We anticipate volatility and uncertainty will remain persistent themes across the global economy. Various factors could have a negative impact on the reopening of the public markets, including:

  • Trade policy and geopolitical uncertainty. Companies across every industry are grappling with these factors, which impact valuations and the ability to develop reliable long-term forecasts.
  • Costs to list and operate a public company. These costs remain impractical for many. The underwriting fee alone can be anywhere from 4% to 7% of gross IPO proceeds. This generally constitutes the largest piece of the listing cost, alongside many other costs such as legal, accounting, SEC registration, FINRA and exchange listing fees.
  • Policy reversals. The probability is low given the overarching sentiment from the current administration, but there could be some policy reversals that do not necessarily ease the path to the public markets.
  • Aftermarket stumbles.
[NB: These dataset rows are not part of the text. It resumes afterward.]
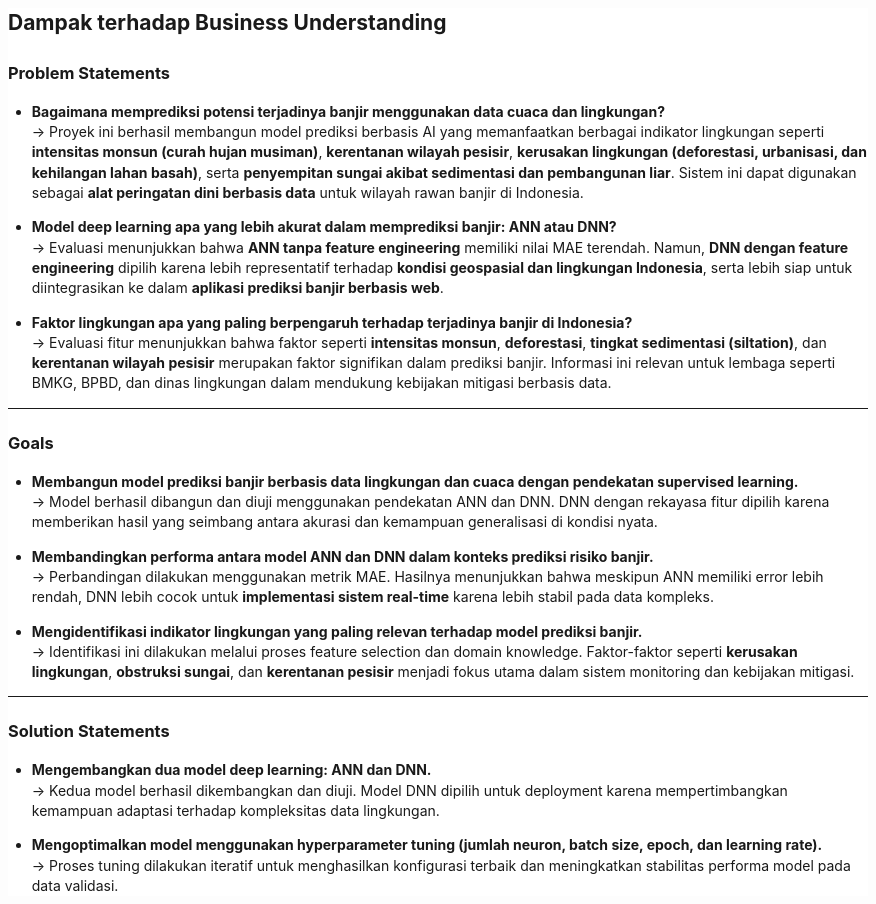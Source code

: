 ## Dampak terhadap Business Understanding

### Problem Statements

- **Bagaimana memprediksi potensi terjadinya banjir menggunakan data cuaca dan lingkungan?**  
  → Proyek ini berhasil membangun model prediksi berbasis AI yang memanfaatkan berbagai indikator lingkungan seperti **intensitas monsun (curah hujan musiman)**, **kerentanan wilayah pesisir**, **kerusakan lingkungan (deforestasi, urbanisasi, dan kehilangan lahan basah)**, serta **penyempitan sungai akibat sedimentasi dan pembangunan liar**. Sistem ini dapat digunakan sebagai **alat peringatan dini berbasis data** untuk wilayah rawan banjir di Indonesia.

- **Model deep learning apa yang lebih akurat dalam memprediksi banjir: ANN atau DNN?**  
  → Evaluasi menunjukkan bahwa **ANN tanpa feature engineering** memiliki nilai MAE terendah. Namun, **DNN dengan feature engineering** dipilih karena lebih representatif terhadap **kondisi geospasial dan lingkungan Indonesia**, serta lebih siap untuk diintegrasikan ke dalam **aplikasi prediksi banjir berbasis web**.

- **Faktor lingkungan apa yang paling berpengaruh terhadap terjadinya banjir di Indonesia?**  
  → Evaluasi fitur menunjukkan bahwa faktor seperti **intensitas monsun**, **deforestasi**, **tingkat sedimentasi (siltation)**, dan **kerentanan wilayah pesisir** merupakan faktor signifikan dalam prediksi banjir. Informasi ini relevan untuk lembaga seperti BMKG, BPBD, dan dinas lingkungan dalam mendukung kebijakan mitigasi berbasis data.

---

### Goals

- **Membangun model prediksi banjir berbasis data lingkungan dan cuaca dengan pendekatan supervised learning.**  
  → Model berhasil dibangun dan diuji menggunakan pendekatan ANN dan DNN. DNN dengan rekayasa fitur dipilih karena memberikan hasil yang seimbang antara akurasi dan kemampuan generalisasi di kondisi nyata.

- **Membandingkan performa antara model ANN dan DNN dalam konteks prediksi risiko banjir.**  
  → Perbandingan dilakukan menggunakan metrik MAE. Hasilnya menunjukkan bahwa meskipun ANN memiliki error lebih rendah, DNN lebih cocok untuk **implementasi sistem real-time** karena lebih stabil pada data kompleks.

- **Mengidentifikasi indikator lingkungan yang paling relevan terhadap model prediksi banjir.**  
  → Identifikasi ini dilakukan melalui proses feature selection dan domain knowledge. Faktor-faktor seperti **kerusakan lingkungan**, **obstruksi sungai**, dan **kerentanan pesisir** menjadi fokus utama dalam sistem monitoring dan kebijakan mitigasi.

---

### Solution Statements

- **Mengembangkan dua model deep learning: ANN dan DNN.**  
  → Kedua model berhasil dikembangkan dan diuji. Model DNN dipilih untuk deployment karena mempertimbangkan kemampuan adaptasi terhadap kompleksitas data lingkungan.

- **Mengoptimalkan model menggunakan hyperparameter tuning (jumlah neuron, batch size, epoch, dan learning rate).**  
  → Proses tuning dilakukan iteratif untuk menghasilkan konfigurasi terbaik dan meningkatkan stabilitas performa model pada data validasi.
Headlines about weak aftermarket performance tend to sour sentiment and disincentivize potential issuers from listing in the same window. Companies may prefer to postpone their IPO until there is a wave of issuers with strong post-IPO trading.
     
As the private markets become more scrutinized and potentially costlier, the public markets can appear relatively attractive because of their liquidity and transparency.
Jonathan Gesserman, Financial Services Senior Analyst, RSM US

Companies weighing an IPO face many important considerations. Here are some key areas to address far in advance of filing:

  • SEC and financial reporting: Convert private company financial statements to public company standards, conduct audits and prepare regulatory filings.
  • Strategic finance: Streamline financial planning and analysis functions, enhance forecasting accuracy, ensure regulatory compliance by developing key performance indicators, establish efficient budgeting cycles and improve financial reporting.
  • Tax: Optimize tax structure by running various modeling scenarios, reexamine the state filing footprint, screen exposure to OECD (Organisation for Economic Co-operation and Development) Pillar Two, and ensure compliance overall with complex and ever-changing tax regulations.
  • Systems and controls: Assess system readiness, conduct risk assessments and test the effectiveness of controls.
  • Human capital: Prepare human resources functions by developing compensation plans, implementing HR systems and ensuring compliance with SEC regulations.
  • Technology: Align IT strategy with business goals, enhance cybersecurity and improve operational efficiency.

The potential rejuvenation of the U.S. public market is best understood as arising not from a single catalyst but from a structural repricing driven by policies, investor preferences and company needs. The challenges of obtaining public status are on a path to easing, the cost and complexity of some private channels could be rising, and the need for liquidity is mounting. That mix supports a longer‑lived IPO recovery.